Ce jour là était très important pour moi et je m'y étais beaucoup préparé. La corrida est sortie sérieuse, brave au cheval mais elle mettait les toreros à l'épreuve. J'ai pris mes responsabilités et j'ai fourni un gros effort face au dernier qui m'a d'ailleurs infligé une cornada au moment de l'estocade. Lorsque je suis revenu vers la barrière, j'ai entendu la pétition d'oreille et j'avais espoir. Mais la Présidence n'a pas cédé. J'ai eu un grand moment de solitude... J'en ai même pleuré. La veille, on donnait des oreilles à tout va aux figuras et malgré le fait que je sois Arlésien, pas d'oreille pour moi. J'ai trouvé ça injuste, bien sur, comme beaucoup de monde. Mais je n'en veux à personne et au contraire, ça m'a motivé pour être encore meilleur. Comme ça, il n'y aura pas de discussion au moment d'attribuer les oreilles.


En 2012, tu es parti toréer au Pérou. Peux-tu nous expliquer comment se sont présentées ces opportunités ?

Il y a quatre ans, j'étais allé passer quelques jours chez Michel Lagravère au Mexique. Là-bas, j'ai rencontré un banderillero nommé Jesús de Fariña avec lequel j'ai sympathisé.
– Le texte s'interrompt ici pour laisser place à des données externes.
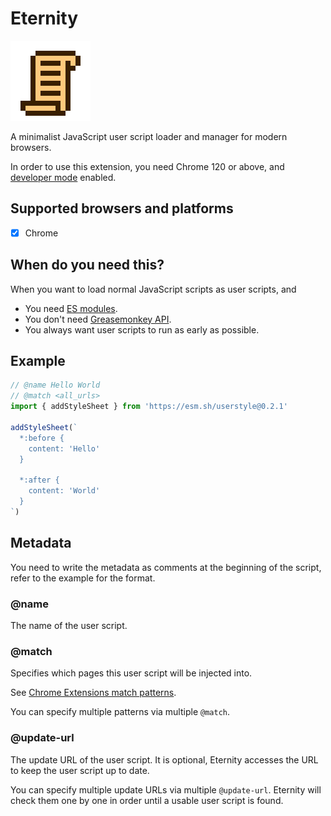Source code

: # Eternity
![eternity-logo]

A minimalist JavaScript user script loader and manager for modern browsers.

In order to use this extension, you need Chrome 120 or above, and [developer mode] enabled.

[developer mode]: https://developer.chrome.com/docs/extensions/reference/userScripts/#developer-mode-for-extension-users
[eternity-logo]: src/assets/images/icon-128.png

## Supported browsers and platforms
- [x] Chrome

## When do you need this?
When you want to load normal JavaScript scripts as user scripts, and
- You need [ES modules].
- You don't need [Greasemonkey API].
- You always want user scripts to run as early as possible.

[ES modules]: https://developer.mozilla.org/en-US/docs/Web/JavaScript/Reference/Statements/import
[Greasemonkey API]: https://wiki.greasespot.net/Greasemonkey_Manual:API

## Example
```js
// @name Hello World
// @match <all_urls>
import { addStyleSheet } from 'https://esm.sh/userstyle@0.2.1'

addStyleSheet(`
  *:before {
    content: 'Hello'
  }

  *:after {
    content: 'World'
  }
`)
```

## Metadata
You need to write the metadata as comments at the beginning of the script,
refer to the example for the format.

### @name
The name of the user script.

### @match
Specifies which pages this user script will be injected into.

See [Chrome Extensions match patterns].

[Chrome Extensions match patterns]: https://developer.chrome.com/docs/extensions/mv3/match_patterns/

You can specify multiple patterns via multiple `@match`.

### @update-url
The update URL of the user script.
It is optional, Eternity accesses the URL to keep the user script up to date.

You can specify multiple update URLs via multiple `@update-url`.
Eternity will check them one by one in order until a usable user script is found.
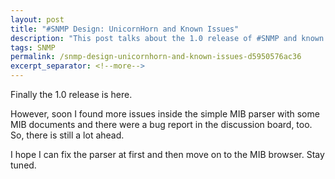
 ```yaml
---
layout: post
title: "#SNMP Design: UnicornHorn and Known Issues"
description: "This post talks about the 1.0 release of #SNMP and known issues."
tags: SNMP
permalink: /snmp-design-unicornhorn-and-known-issues-d5950576ac36
excerpt_separator: <!--more-->
---
```

Finally the 1.0 release is here.

However, soon I found more issues inside the simple MIB parser with some MIB documents and there were a bug report in the discussion board, too. So, there is still a lot ahead.

I hope I can fix the parser at first and then move on to the MIB browser. Stay tuned.
<!--more-->
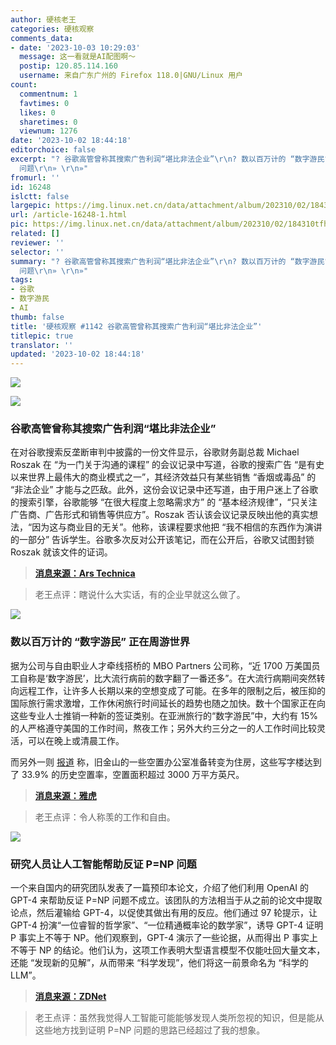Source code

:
 ```yaml
---
author: 硬核老王
categories: 硬核观察
comments_data:
- date: '2023-10-03 10:29:03'
  message: 这一看就是AI配图啊～
  postip: 120.85.114.160
  username: 来自广东广州的 Firefox 118.0|GNU/Linux 用户
count:
  commentnum: 1
  favtimes: 0
  likes: 0
  sharetimes: 0
  viewnum: 1276
date: '2023-10-02 18:44:18'
editorchoice: false
excerpt: "? 谷歌高管曾称其搜索广告利润“堪比非法企业”\r\n? 数以百万计的 “数字游民” 正在周游世界\r\n? 研究人员让人工智能帮助反证 P=NP
  问题\r\n» \r\n»"
fromurl: ''
id: 16248
islctt: false
largepic: https://img.linux.net.cn/data/attachment/album/202310/02/184310tfh9xtn7fdnwncwf.jpg
url: /article-16248-1.html
pic: https://img.linux.net.cn/data/attachment/album/202310/02/184310tfh9xtn7fdnwncwf.jpg.thumb.jpg
related: []
reviewer: ''
selector: ''
summary: "? 谷歌高管曾称其搜索广告利润“堪比非法企业”\r\n? 数以百万计的 “数字游民” 正在周游世界\r\n? 研究人员让人工智能帮助反证 P=NP
  问题\r\n» \r\n»"
tags:
- 谷歌
- 数字游民
- AI
thumb: false
title: '硬核观察 #1142 谷歌高管曾称其搜索广告利润“堪比非法企业”'
titlepic: true
translator: ''
updated: '2023-10-02 18:44:18'
---
```


![](https://img.linux.net.cn/data/attachment/album/202310/02/184310tfh9xtn7fdnwncwf.jpg)


![](https://img.linux.net.cn/data/attachment/album/202310/02/184323mt7o2iidt9t6ya7o.jpg)


### 谷歌高管曾称其搜索广告利润“堪比非法企业”


在对谷歌搜索反垄断审判中披露的一份文件显示，谷歌财务副总裁 Michael Roszak 在 “为一门关于沟通的课程” 的会议记录中写道，谷歌的搜索广告 “是有史以来世界上最伟大的商业模式之一”，其经济效益只有某些销售 “香烟或毒品” 的 “非法企业” 才能与之匹敌。此外，这份会议记录中还写道，由于用户迷上了谷歌的搜索引擎，谷歌能够 “在很大程度上忽略需求方” 的 “基本经济规律”，“只关注广告商、广告形式和销售等供应方”。Roszak 否认该会议记录反映出他的真实想法，“因为这与商业目的无关”。他称，该课程要求他把 “我不相信的东西作为演讲的一部分” 告诉学生。谷歌多次反对公开该笔记，而在公开后，谷歌又试图封锁 Roszak 就该文件的证词。



> 
> **[消息来源：Ars Technica](https://arstechnica.com/tech-policy/2023/09/google-exec-said-users-get-hooked-on-search-engine-like-cigarettes-or-drugs/)**
> 
> 
> 



> 
> 老王点评：瞎说什么大实话，有的企业早就这么做了。
> 
> 
> 


![](https://img.linux.net.cn/data/attachment/album/202310/02/184341irfky2qrdwdy2gr9.jpg)


### 数以百万计的 “数字游民” 正在周游世界


据为公司与自由职业人才牵线搭桥的 MBO Partners 公司称，“近 1700 万美国员工自称是‘数字游民’，比大流行病前的数字翻了一番还多”。在大流行病期间突然转向远程工作，让许多人长期以来的空想变成了可能。在多年的限制之后，被压抑的国际旅行需求激增，工作休闲旅行时间延长的趋势也随之加快。数十个国家正在向这些专业人士推销一种新的签证类别。在亚洲旅行的“数字游民”中，大约有 15% 的人严格遵守美国的工作时间，熬夜工作；另外大约三分之一的人工作时间比较灵活，可以在晚上或清晨工作。


而另外一则 [报道](https://www.sfgate.com/local/article/office-to-housing-conversion-buildings-sf-18399064.php) 称，旧金山的一些空置办公室准备转变为住房，这些写字楼达到了 33.9% 的历史空置率，空置面积超过 3000 万平方英尺。



> 
> **[消息来源：雅虎](https://sg.news.yahoo.com/digital-nomads-are-travelling-by-day-and-working-by-night-000006946.html)**
> 
> 
> 



> 
> 老王点评：令人称羡的工作和自由。
> 
> 
> 


![](https://img.linux.net.cn/data/attachment/album/202310/02/184400czhh4zh0cz6lbg60.jpg)


### 研究人员让人工智能帮助反证 P=NP 问题


一个来自国内的研究团队发表了一篇预印本论文，介绍了他们利用 OpenAI 的 GPT-4 来帮助反证 P=NP 问题不成立。该团队的方法相当于从之前的论文中提取论点，然后灌输给 GPT-4，以促使其做出有用的反应。他们通过 97 轮提示，让 GPT-4 扮演“一位睿智的哲学家”、“一位精通概率论的数学家”，诱导 GPT-4 证明 P 事实上不等于 NP。他们观察到，GPT-4 演示了一些论据，从而得出 P 事实上不等于 NP 的结论。他们认为，这项工作表明大型语言模型不仅能吐回大量文本，还能 “发现新的见解”，从而带来 “科学发现”，他们将这一前景命名为 “科学的 LLM”。



> 
> **[消息来源：ZDNet](https://www.zdnet.com/article/can-generative-ai-solve-computer-sciences-greatest-unsolved-problem/)**
> 
> 
> 



> 
> 老王点评：虽然我觉得人工智能可能能够发现人类所忽视的知识，但是能从这些地方找到证明 P=NP 问题的思路已经超过了我的想象。
> 
> 
>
Il m'avait dit que comme je banderillais, mon style pouvait plaire en Amérique du Sud. Il m'a appelé au mois d'avril dernier pour me proposer le contrat de la Feria de Chota, au Pérou. J'ai accepté et si ne n'ai pas triomphé, j'ai laissé une bonne impression qui m'a permis de décrocher deux nouveaux contrats à Lajas les jours suivants. J'étais même programmé pour une deuxième corrida à Chota, en fin de feria, mais il y a eu un problème au débarquement de mes toros. Puis, j'ai coupé les oreilles à Lajas, ce qui me permet de repartir toréer là bas dans les jours qui viennent.
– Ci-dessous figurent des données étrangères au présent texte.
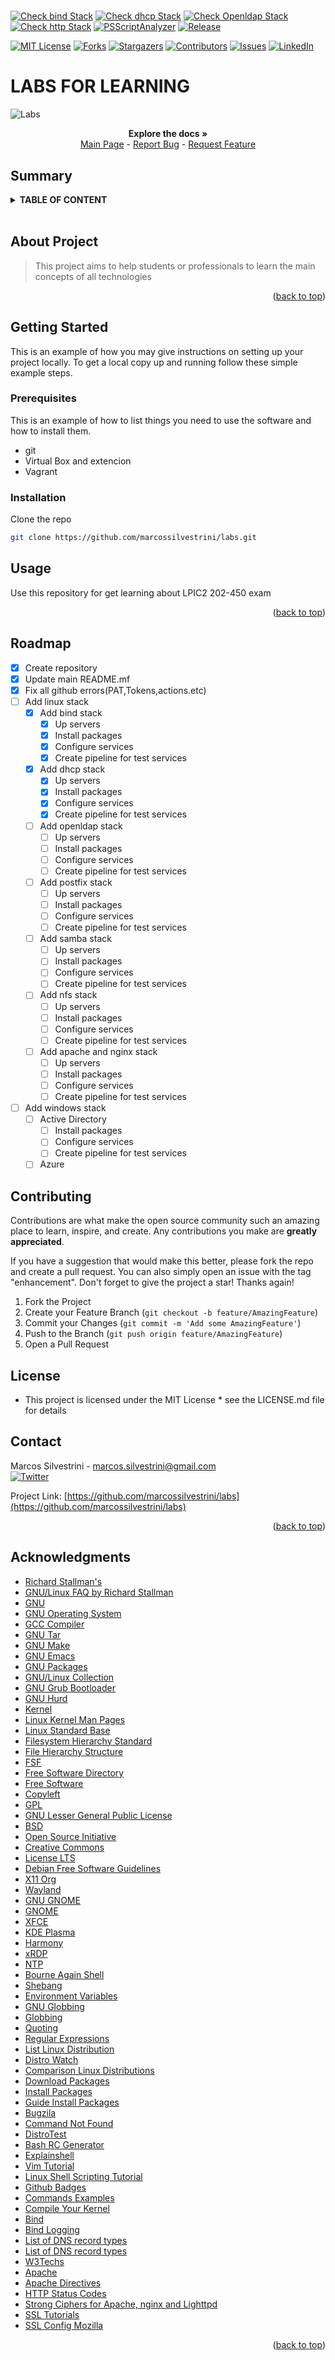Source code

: <h1><a name="readme-top"></a></h1>

[![Check bind Stack](https://github.com/marcossilvestrini/labs/actions/workflows/check-bind-stack.yml/badge.svg)](https://github.com/marcossilvestrini/labs/actions/workflows/check-bind-stack.yml)
[![Check dhcp Stack](https://github.com/marcossilvestrini/labs/actions/workflows/check-dhcp-stack.yml/badge.svg)](https://github.com/marcossilvestrini/labs/actions/workflows/check-dhcp-stack.yml)
[![Check Openldap Stack](https://github.com/marcossilvestrini/labs/actions/workflows/check-openldap-stack.yml/badge.svg)](https://github.com/marcossilvestrini/labs/actions/workflows/check-openldap-stack.yml)
[![Check http Stack](https://github.com/marcossilvestrini/labs/actions/workflows/check-http-stack.yml/badge.svg)](https://github.com/marcossilvestrini/labs/actions/workflows/check-http-stack.yml)
[![PSScriptAnalyzer](https://github.com/marcossilvestrini/labs/actions/workflows/powershell.yml/badge.svg)](https://github.com/marcossilvestrini/labs/actions/workflows/powershell.yml) [![Release](https://github.com/marcossilvestrini/labs/actions/workflows/release.yml/badge.svg)](https://github.com/marcossilvestrini/labs/actions/workflows/release.yml)

[![MIT License][license-shield]][license-url]
[![Forks][forks-shield]][forks-url]
[![Stargazers][stars-shield]][stars-url]
[![Contributors][contributors-shield]][contributors-url]
[![Issues][issues-shield]][issues-url]
[![LinkedIn][linkedin-shield]][linkedin-url]

# LABS FOR LEARNING

![Labs](images/labs.png)

<p align="center">
<strong>Explore the docs »</strong></a>
    <br />
    <a href="https://github.com/marcossilvestrini/labs">Main Page</a>
    -
    <a href="https://github.com/marcossilvestrini/labs/issues">Report Bug</a>
    -
    <a href="https://github.com/marcossilvestrini/labs/issues">Request Feature</a>
</p>

## Summary

<details>
  <summary><b>TABLE OF CONTENT</b></summary>
  <ol>
    <li>
      <a href="#about-the-project">About The Project</a>
    </li>
    <li>
      <a href="#getting-started">Getting Started</a>
      <ul>
        <li><a href="#prerequisites">Prerequisites</a></li>
        <li><a href="#installation">Installation</a></li>
      </ul>
    </li>
    <li><a href="#usage">Usage</a></li>
    <li><a href="#roadmap">Roadmap</a></li>    
    <li><a href="#license">License</a></li>
    <li><a href="#contact">Contact</a></li>
    <li><a href="#acknowledgments">Acknowledgments</a></li>
  </ol>
</details><br>

<a name="about-the-project"></a>

## About Project

>This project aims to help students or professionals to learn the main concepts of all technologies

<p align="right">(<a href="#readme-top">back to top</a>)</p>

<a name="getting-started"></a>

## Getting Started

This is an example of how you may give instructions on setting up your project locally.
To get a local copy up and running follow these simple example steps.

<a name="prerequisites"></a>

### Prerequisites

This is an example of how to list things you need to use the software
and how to install them.

* git
* Virtual Box and extencion
* Vagrant

<a name="instalation"></a>

### Installation

Clone the repo

```sh
git clone https://github.com/marcossilvestrini/labs.git
```

<a name="usage"></a>

## Usage

Use this repository for get learning about LPIC2 202-450 exam

<p align="right">(<a href="#readme-top">back to top</a>)</p>

<a name="roadmap"></a>

## Roadmap

* [x] Create repository
* [x] Update main README.mf
* [x] Fix all github errors(PAT,Tokens,actions.etc)
* [ ] Add linux stack
  * [x] Add bind stack
    * [x] Up servers
    * [x] Install packages
    * [x] Configure services
    * [x] Create pipeline for test services
  * [x] Add dhcp stack
    * [x] Up servers
    * [x] Install packages
    * [x] Configure services
    * [x] Create pipeline for test services
  * [ ] Add openldap stack
    * [ ] Up servers
    * [ ] Install packages
    * [ ] Configure services
    * [ ] Create pipeline for test services
  * [ ] Add postfix stack
    * [ ] Up servers
    * [ ] Install packages
    * [ ] Configure services
    * [ ] Create pipeline for test services
  * [ ] Add samba stack
    * [ ] Up servers
    * [ ] Install packages
    * [ ] Configure services
    * [ ] Create pipeline for test services
  * [ ] Add nfs stack
    * [ ] Up servers
    * [ ] Install packages
    * [ ] Configure services
    * [ ] Create pipeline for test services
  * [ ] Add apache and nginx stack
    * [ ] Up servers
    * [ ] Install packages
    * [ ] Configure services
    * [ ] Create pipeline for test services
* [ ] Add windows stack
  * [ ] Active Directory
    * [ ] Install packages
    * [ ] Configure services
    * [ ] Create pipeline for test services
  * [ ] Azure

## Contributing

Contributions are what make the open source community such an amazing place to
learn, inspire, and create. Any contributions you make are **greatly appreciated**.

If you have a suggestion that would make this better, please fork the repo and
create a pull request. You can also simply open an issue with the tag "enhancement".
Don't forget to give the project a star! Thanks again!

1. Fork the Project
2. Create your Feature Branch (`git checkout -b feature/AmazingFeature`)
3. Commit your Changes (`git commit -m 'Add some AmazingFeature'`)
4. Push to the Branch (`git push origin feature/AmazingFeature`)
5. Open a Pull Request

## License

* This project is licensed under the MIT License * see the LICENSE.md file for details

## Contact

Marcos Silvestrini - marcos.silvestrini@gmail.com \
[![Twitter](https://img.shields.io/twitter/url/https/twitter.com/mrsilvestrini.svg?style=social&label=Follow%20%40mrsilvestrini)](https://twitter.com/mrsilvestrini)

Project Link: [https://github.com/marcossilvestrini/labs](https://github.com/marcossilvestrini/labs)

<p align="right">(<a href="#readme-top">back to top</a>)</p>

## Acknowledgments

* [Richard Stallman's](http://www.stallman.org/)
* [GNU/Linux FAQ by Richard Stallman](https://www.gnu.org/gnu/gnu-linux-faq.html)
* [GNU](https://www.gnu.org/)
* [GNU Operating System](https://www.gnu.org/gnu/thegnuproject.html)
* [GCC Compiler](https://gcc.gnu.org/wiki/History)
* [GNU Tar](https://www.gnu.org/software/tar/)
* [GNU Make](https://www.gnu.org/software/make/)
* [GNU Emacs](https://en.wikipedia.org/wiki/Emacs)
* [GNU Packages](https://www.gnu.org/software/)
* [GNU/Linux Collection](https://directory.fsf.org/wiki/Collection:GNU/Linux)
* [GNU Grub Bootloader](https://www.gnu.org/software/grub/)
* [GNU Hurd](https://www.gnu.org/software/hurd/hurd/what_is_the_gnu_hurd.html)
* [Kernel](https://www.kernel.org/)
* [Linux Kernel Man Pages](https://www.kernel.org/doc/man-pages/)
* [Linux Standard Base](https://en.wikipedia.org/wiki/Linux_Standard_Base)
* [Filesystem Hierarchy Standard](https://en.wikipedia.org/wiki/Filesystem_Hierarchy_Standard)
* [File Hierarchy Structure](https://refspecs.linuxfoundation.org/FHS_3.0/fhs-3.0.pdf)
* [FSF](https://www.fsf.org)
* [Free Software Directory](https://directory.fsf.org/wiki/Free_Software_Directory:Free_software_replacements)
* [Free Software](https://www.gnu.org/philosophy/free-sw.html)
* [Copyleft](https://www.gnu.org/licenses/copyleft.en.html)
* [GPL](https://www.gnu.org/licenses/quick-guide-gplv3.html)
* [GNU Lesser General Public License](https://www.gnu.org/licenses/lgpl-3.0.html)
* [BSD](https://opensource.org/licenses/BSD-3-Clause)
* [Open Source Initiative](https://opensource.org/)
* [Creative Commons](https://creativecommons.org/)
* [License LTS](https://en.wikipedia.org/wiki/Long-term_support)
* [Debian Free Software Guidelines](https://www.debian.org/social_contract#guidelines)
* [X11 Org](https://www.x.org/wiki/)
* [Wayland](https://wayland.freedesktop.org/)
* [GNU GNOME](https://www.gnu.org/press/gnome-1.0.html)
* [GNOME](https://www.gnome.org/)
* [XFCE](https://xfce.org/)
* [KDE Plasma](https://kde.org/plasma-desktop/)
* [Harmony](https://en.wikipedia.org/wiki/Harmony_(toolkit))
* [xRDP](https://bytexd.com/xrdp-centos/)
* [NTP](https://www.ntppool.org/en/)
* [Bourne Again Shell](https://www.gnu.org/software/bash/manual/)
* [Shebang](https://bash.cyberciti.biz/guide/Shebang)
* [Environment Variables](https://linuxize.com/post/how-to-set-and-list-environment-variables-in-linux/)
* [GNU Globbing](https://man7.org/linux/man-pages/man7/glob.7.html)
* [Globbing](https://linuxhint.com/bash_globbing_tutorial/)
* [Quoting](https://www.gnu.org/software/bash/manual/html_node/Quoting.html)
* [Regular Expressions](https://www.gnu.org/software/grep/manual/html_node/Regular-Expressions.html)
* [List Linux Distribution](https://en.wikipedia.org/wiki/List_of_Linux_distributions)
* [Distro Watch](https://distrowatch.com/)
* [Comparison Linux Distributions](https://en.wikipedia.org/wiki/Comparison_of_Linux_distributions)
* [Download Packages](https://pkgs.org/)
* [Install Packages](https://installati.one/)
* [Guide Install Packages](https://installati.one/)
* [Bugzila](https://bugzilla.kernel.org/)
* [Command Not Found](https://command-not-found.com/)
* [DistroTest](https://distrotest.net/index.php)
* [Bash RC Generator](http://bashrcgenerator.com/)
* [Explainshell](https://explainshell.com/)
* [Vim Tutorial](https://www.openvim.com/)
* [Linux Shell Scripting Tutorial](https://bash.cyberciti.biz/guide/Main_Page)
* [Github Badges](https://github.com/alexandresanlim/Badges4-README.md-Profile)
* [Commands Examples](https://www.geeksforgeeks.org/)
* [Compile Your Kernel](https://wiki.linuxquestions.org/wiki/How_to_build_and_install_your_own_Linux_kernel)
* [Bind](https://www.isc.org/bind/)
* [Bind Logging](https://www.zytrax.com/books/dns/ch7/logging.html)
* [List of DNS record types](https://en.wikipedia.org/wiki/List_of_DNS_record_types)
* [List of DNS record types](https://en.wikipedia.org/wiki/List_of_DNS_record_types)
* [W3Techs](https://w3techs.com/)
* [Apache](https://www.apache.org/)
* [Apache Directives](https://httpd.apache.org/docs/2.4/mod/directives.html)
* [HTTP Status Codes](https://en.wikipedia.org/wiki/List_of_HTTP_status_codes)
* [Strong Ciphers for Apache, nginx and Lighttpd](https://cipherlist.eu/)
* [SSL Tutorials](https://www.golinuxcloud.com/blog/)
* [SSL Config Mozilla](https://ssl-config.mozilla.org/)

<p align="right">(<a href="#readme-top">back to top</a>)</p>

<!-- MARKDOWN LINKS & images-->
<!-- https://www.markdownguide.org/basic-syntax/#reference-style-links -->
[contributors-shield]: https://img.shields.io/github/contributors/marcossilvestrini/labs.svg?style=for-the-badge
[contributors-url]: https://github.com/marcossilvestrini/labs/graphs/contributors
[forks-shield]: https://img.shields.io/github/forks/marcossilvestrini/labs.svg?style=for-the-badge
[forks-url]: https://github.com/marcossilvestrini/labs/network/members
[stars-shield]: https://img.shields.io/github/stars/marcossilvestrini/labs.svg?style=for-the-badge
[stars-url]: https://github.com/marcossilvestrini/labs/stargazers
[issues-shield]: https://img.shields.io/github/issues/marcossilvestrini/labs.svg?style=for-the-badge
[issues-url]: https://github.com/marcossilvestrini/labs/issues
[license-shield]: https://img.shields.io/github/license/marcossilvestrini/labs.svg?style=for-the-badge
[license-url]: https://github.com/marcossilvestrini/labs/blob/master/LICENSE
[linkedin-shield]: https://img.shields.io/badge/-LinkedIn-black.svg?style=for-the-badge&logo=linkedin&colorB=555
[linkedin-url]: https://linkedin.com/in/marcossilvestrini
Comment as-tu perçu l'aficion péruvienne ?

Je me suis régalé. Les gens sont très reconnaissants lorsque tu leur fais plaisir. Ils te donnent le moral et beaucoup de confiance. Quand ça se passe bien, il arrive que tu mettes plus d'une heure pour sortir des arènes.

 

Tu as donc des engagements en prévision ?

Oui, seize contrats dont quatorze au Pérou qui sont signés et des contacts sérieux en Colombie et en Équateur. Je pars ce mardi pour deux mois en Amérique du Sud.

 

Revenons sur ta seule prestation sur notre sol national cette année, le 15 juillet dernier à Chateaurenard. Comment cela s'est-il passé pour toi ?
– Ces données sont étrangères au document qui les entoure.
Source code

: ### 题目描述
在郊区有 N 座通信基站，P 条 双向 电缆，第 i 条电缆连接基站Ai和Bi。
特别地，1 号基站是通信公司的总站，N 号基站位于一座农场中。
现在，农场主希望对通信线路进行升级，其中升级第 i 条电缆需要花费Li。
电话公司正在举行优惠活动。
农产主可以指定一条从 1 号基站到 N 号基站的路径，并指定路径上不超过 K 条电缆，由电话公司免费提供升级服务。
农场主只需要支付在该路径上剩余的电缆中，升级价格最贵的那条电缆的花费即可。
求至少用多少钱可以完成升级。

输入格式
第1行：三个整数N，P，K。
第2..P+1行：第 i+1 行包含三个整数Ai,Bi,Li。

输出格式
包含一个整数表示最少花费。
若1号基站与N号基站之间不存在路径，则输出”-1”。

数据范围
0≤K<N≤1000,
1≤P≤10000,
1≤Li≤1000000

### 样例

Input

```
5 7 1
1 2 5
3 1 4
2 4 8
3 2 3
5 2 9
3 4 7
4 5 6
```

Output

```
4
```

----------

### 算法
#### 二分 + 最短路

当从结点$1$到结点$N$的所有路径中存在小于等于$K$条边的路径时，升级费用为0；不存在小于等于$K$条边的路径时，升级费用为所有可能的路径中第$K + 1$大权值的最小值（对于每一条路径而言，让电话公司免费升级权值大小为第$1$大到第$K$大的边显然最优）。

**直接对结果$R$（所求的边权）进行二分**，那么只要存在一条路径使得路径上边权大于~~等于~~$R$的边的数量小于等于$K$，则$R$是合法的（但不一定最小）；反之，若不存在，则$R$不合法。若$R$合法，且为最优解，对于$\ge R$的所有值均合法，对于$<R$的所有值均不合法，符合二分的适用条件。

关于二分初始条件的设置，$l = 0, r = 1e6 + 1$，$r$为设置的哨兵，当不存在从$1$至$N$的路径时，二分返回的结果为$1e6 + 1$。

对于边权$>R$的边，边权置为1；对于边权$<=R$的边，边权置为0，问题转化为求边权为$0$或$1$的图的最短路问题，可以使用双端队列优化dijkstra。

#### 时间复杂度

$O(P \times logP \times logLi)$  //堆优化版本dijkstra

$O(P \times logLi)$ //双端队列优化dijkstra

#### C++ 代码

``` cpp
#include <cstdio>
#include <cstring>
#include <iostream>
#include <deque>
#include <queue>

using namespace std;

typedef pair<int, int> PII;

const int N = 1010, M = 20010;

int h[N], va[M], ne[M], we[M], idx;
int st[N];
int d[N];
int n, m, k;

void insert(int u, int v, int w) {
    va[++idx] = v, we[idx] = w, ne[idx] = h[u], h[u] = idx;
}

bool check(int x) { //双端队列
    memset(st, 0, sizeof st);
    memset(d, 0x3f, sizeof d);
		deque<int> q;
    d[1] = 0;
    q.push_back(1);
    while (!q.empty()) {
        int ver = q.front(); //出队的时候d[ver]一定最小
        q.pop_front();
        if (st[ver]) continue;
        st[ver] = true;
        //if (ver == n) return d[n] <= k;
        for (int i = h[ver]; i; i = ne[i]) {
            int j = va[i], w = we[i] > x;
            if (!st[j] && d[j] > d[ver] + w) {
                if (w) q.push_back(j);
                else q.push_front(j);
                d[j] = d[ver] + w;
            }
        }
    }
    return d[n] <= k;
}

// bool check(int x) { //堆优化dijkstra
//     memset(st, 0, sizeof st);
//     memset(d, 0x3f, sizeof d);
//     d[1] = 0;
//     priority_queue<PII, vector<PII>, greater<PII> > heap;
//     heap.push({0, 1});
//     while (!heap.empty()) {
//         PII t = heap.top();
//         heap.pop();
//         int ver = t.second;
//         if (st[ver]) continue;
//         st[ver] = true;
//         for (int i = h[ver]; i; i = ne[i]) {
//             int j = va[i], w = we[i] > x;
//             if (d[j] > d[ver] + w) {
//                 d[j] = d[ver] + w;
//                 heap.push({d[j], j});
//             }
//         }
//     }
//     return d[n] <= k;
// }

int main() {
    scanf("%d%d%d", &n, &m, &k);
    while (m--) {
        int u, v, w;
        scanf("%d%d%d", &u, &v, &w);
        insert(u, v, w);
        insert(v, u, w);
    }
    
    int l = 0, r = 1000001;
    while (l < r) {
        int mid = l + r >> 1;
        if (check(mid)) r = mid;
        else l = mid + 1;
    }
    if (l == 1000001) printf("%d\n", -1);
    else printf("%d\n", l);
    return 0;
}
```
Plutôt bien. Là aussi, l'enjeu était très important pour moi car c'était mon seul contrat en France en 2012, que je me retrouvais au cartel avec le Maestro El Fundi et Mehdi Savalli, un arlésien comme moi. On craignait un peu cette corrida des Curé de Valverde, mais finalement, quatre toros sur six se sont laissés et j'ai pu couper la seule oreille de la course. Je peux même couper deux oreilles de plus si je ne pinche pas. C'est mon problème actuel. J'ai perdu trop d'oreilles sur les dernières courses à cause de l'épée. Depuis, je travaille beaucoup. J'ai même complètement changé ma façon d'entrer a matar et j'espère être plus efficace à l'avenir.

 

Est-ce que quelqu'un s'occupe de ta carrière actuellement ?

Non. Un de mes anciens banderilleros Javier Vaquero prend des contacts pour moi et s'occupe des contrats. Mais je n'ai pas d'apoderado.

 

Quelles sont les prochaines échéances ?

Je torée les 11 et 12 août à Matara, au Pérou.

 

Suerte !

Merci.

Propos recueillis par Laurent Deloye ElTico

NDLR :

Carteles de la Feria de San Lorenzo à Matara (Pérou)

Viernes 10 de agosto, harán el paseíllo la rejoneadora colombiana Marialba Valencia, el matador peruano Antonio Reyes y el novillero cajamarquino Emilio Barrantes, quienes matarán reses de Vista Alegre, Salagual y Santa Mónica. 

Sábado 11 de agosto, alternarán el matador colombiano Ramiro Cadena, el francés Marc Leal y el español Andrés González, ante astados de Vista Alegre y Parra.  

Domingo 12 de agosto, compartirán terna Ramiro Cadena, Marc Leal y Andrés González, para estoquear ganado de Vista Alegre y Salagual.